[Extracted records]

────────────────────

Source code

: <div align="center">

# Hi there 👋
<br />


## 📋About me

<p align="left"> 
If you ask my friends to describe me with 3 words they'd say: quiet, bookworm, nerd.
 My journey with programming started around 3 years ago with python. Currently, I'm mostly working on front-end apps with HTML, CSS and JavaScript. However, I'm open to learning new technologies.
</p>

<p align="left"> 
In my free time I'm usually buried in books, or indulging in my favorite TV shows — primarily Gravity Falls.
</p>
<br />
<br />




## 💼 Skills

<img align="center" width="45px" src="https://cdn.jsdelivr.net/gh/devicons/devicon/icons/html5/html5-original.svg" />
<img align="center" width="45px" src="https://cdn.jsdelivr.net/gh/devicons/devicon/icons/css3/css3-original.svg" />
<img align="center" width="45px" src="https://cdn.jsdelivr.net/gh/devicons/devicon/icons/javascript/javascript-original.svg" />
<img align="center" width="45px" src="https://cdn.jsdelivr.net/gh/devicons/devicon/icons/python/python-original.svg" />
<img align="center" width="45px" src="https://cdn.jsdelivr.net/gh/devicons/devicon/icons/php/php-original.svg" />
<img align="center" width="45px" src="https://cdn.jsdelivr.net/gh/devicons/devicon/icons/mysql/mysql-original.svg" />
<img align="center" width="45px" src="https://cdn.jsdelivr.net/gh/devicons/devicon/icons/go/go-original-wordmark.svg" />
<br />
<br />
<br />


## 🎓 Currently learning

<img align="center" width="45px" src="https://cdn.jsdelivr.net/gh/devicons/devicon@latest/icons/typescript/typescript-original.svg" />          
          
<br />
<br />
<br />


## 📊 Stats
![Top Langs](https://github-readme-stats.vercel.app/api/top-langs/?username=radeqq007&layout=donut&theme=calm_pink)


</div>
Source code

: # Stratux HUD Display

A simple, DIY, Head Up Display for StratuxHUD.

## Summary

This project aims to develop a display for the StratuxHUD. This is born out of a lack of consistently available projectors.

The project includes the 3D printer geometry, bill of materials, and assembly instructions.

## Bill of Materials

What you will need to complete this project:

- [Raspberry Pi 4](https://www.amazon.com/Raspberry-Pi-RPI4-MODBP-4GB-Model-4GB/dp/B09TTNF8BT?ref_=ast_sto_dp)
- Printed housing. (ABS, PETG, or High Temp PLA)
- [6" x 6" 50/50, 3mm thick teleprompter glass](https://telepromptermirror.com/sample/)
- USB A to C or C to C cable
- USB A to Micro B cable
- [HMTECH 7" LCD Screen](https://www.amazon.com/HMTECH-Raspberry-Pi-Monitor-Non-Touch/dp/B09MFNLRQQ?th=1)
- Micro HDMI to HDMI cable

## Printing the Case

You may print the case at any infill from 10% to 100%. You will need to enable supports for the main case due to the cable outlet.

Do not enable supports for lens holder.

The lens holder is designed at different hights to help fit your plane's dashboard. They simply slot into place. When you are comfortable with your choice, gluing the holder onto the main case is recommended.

────────────────────

__ASSIGNED TASK__
Examine the records above and state the number of lines that include "center", with no further text.

__OUTPUT OF THE TASK__
9